Exercise instructions:
Below are entries; copy exactly the lines from the one with "random forest, etc." through the one with "See http://scikit-learn.org/stable/", both included, and leave out the rest.

------ Exercise data ------

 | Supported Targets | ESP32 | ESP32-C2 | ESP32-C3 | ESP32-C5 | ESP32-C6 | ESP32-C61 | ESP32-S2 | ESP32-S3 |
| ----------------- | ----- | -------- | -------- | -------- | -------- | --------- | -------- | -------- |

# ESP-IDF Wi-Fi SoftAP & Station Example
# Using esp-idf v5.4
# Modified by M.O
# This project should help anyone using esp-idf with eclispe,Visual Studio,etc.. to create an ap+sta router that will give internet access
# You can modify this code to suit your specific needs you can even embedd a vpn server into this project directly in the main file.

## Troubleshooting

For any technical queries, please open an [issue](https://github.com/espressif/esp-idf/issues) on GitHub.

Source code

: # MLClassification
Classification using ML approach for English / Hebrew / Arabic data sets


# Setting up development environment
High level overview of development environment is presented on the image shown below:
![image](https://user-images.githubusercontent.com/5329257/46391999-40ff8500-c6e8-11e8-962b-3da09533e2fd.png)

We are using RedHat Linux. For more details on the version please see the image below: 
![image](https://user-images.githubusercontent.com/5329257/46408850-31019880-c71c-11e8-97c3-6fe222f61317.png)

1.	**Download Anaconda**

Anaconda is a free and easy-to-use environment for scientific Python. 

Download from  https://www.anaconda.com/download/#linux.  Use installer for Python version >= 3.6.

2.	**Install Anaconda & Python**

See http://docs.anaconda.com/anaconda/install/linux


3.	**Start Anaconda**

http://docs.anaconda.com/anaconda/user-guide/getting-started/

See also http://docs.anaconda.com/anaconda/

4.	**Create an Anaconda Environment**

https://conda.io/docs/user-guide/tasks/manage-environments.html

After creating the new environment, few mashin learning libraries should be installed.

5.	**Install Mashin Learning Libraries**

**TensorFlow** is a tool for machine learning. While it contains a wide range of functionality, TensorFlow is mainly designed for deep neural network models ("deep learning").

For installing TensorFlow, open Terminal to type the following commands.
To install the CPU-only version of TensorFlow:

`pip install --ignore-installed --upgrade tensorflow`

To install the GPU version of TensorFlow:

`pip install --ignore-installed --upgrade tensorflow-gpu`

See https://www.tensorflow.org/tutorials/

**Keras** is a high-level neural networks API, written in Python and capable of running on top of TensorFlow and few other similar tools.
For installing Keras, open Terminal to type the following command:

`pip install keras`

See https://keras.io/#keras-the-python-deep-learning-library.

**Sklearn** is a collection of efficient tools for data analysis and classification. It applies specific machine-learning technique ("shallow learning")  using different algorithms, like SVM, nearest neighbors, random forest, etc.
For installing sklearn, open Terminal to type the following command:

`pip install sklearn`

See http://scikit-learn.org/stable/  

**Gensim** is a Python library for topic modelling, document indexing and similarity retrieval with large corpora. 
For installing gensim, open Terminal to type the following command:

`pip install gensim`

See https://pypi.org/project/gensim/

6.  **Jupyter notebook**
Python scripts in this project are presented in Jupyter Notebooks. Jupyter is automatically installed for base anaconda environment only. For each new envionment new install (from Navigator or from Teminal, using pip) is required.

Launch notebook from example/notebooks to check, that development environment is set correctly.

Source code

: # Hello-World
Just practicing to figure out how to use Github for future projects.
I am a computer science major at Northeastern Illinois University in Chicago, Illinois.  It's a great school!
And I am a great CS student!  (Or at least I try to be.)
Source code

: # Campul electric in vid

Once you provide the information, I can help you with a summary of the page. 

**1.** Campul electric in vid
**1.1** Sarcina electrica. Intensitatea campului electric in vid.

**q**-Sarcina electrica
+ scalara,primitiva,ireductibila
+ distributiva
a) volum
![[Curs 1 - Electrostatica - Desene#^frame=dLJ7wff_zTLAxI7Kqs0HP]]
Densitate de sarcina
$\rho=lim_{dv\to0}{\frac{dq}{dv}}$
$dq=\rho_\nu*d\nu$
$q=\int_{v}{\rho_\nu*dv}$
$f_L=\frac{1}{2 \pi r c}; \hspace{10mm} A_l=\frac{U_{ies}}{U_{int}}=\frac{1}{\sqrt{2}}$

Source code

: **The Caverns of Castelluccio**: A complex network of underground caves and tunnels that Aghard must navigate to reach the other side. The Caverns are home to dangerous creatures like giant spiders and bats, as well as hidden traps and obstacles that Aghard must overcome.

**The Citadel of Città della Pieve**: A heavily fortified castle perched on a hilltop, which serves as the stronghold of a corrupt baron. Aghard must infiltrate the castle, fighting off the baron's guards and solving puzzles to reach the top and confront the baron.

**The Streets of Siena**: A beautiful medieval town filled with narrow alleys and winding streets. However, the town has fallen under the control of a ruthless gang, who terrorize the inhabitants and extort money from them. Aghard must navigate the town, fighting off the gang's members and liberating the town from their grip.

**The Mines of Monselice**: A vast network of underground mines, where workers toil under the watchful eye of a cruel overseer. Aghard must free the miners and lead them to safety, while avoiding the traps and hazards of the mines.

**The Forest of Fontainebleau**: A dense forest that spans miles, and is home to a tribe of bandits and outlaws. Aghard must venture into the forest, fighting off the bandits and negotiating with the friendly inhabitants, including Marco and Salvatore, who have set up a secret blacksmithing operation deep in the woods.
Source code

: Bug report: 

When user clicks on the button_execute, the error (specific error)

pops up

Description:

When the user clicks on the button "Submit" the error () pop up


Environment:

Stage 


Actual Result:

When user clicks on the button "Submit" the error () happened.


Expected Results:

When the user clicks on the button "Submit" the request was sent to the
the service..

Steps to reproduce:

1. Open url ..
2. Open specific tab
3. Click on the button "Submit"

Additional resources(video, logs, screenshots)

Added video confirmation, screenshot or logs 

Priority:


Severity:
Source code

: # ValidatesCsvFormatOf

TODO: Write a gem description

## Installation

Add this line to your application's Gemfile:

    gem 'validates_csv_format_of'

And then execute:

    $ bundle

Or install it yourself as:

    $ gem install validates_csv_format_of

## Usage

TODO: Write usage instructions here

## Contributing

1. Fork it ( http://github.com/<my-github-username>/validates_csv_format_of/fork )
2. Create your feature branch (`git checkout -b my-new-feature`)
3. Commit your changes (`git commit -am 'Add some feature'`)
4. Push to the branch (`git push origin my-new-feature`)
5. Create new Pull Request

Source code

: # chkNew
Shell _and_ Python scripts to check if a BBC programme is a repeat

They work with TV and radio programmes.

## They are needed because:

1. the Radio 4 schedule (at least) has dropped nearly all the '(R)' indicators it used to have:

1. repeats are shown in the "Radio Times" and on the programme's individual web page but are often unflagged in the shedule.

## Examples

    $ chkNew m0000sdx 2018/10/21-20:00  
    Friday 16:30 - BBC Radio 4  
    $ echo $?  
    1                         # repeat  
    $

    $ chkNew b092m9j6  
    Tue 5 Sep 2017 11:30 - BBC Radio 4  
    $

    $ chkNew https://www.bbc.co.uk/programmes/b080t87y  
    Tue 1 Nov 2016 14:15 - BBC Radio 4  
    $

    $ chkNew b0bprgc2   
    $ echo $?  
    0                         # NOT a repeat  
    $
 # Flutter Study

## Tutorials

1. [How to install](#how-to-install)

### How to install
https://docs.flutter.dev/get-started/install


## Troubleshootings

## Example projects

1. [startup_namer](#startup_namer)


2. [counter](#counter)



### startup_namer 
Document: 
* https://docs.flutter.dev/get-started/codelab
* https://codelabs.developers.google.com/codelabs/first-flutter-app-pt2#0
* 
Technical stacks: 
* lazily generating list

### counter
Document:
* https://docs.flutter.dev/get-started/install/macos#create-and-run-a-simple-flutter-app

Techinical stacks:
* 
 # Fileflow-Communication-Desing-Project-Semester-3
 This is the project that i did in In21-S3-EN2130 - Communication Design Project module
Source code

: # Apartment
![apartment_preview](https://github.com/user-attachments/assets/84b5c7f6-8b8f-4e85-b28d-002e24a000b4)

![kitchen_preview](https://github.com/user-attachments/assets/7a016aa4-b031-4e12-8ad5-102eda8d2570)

------

Reply:
**Sklearn** is a collection of efficient tools for data analysis and classification. It applies specific machine-learning technique ("shallow learning")  using different algorithms, like SVM, nearest neighbors, random forest, etc.
For installing sklearn, open Terminal to type the following command:

`pip install sklearn`

See http://scikit-learn.org/stable/  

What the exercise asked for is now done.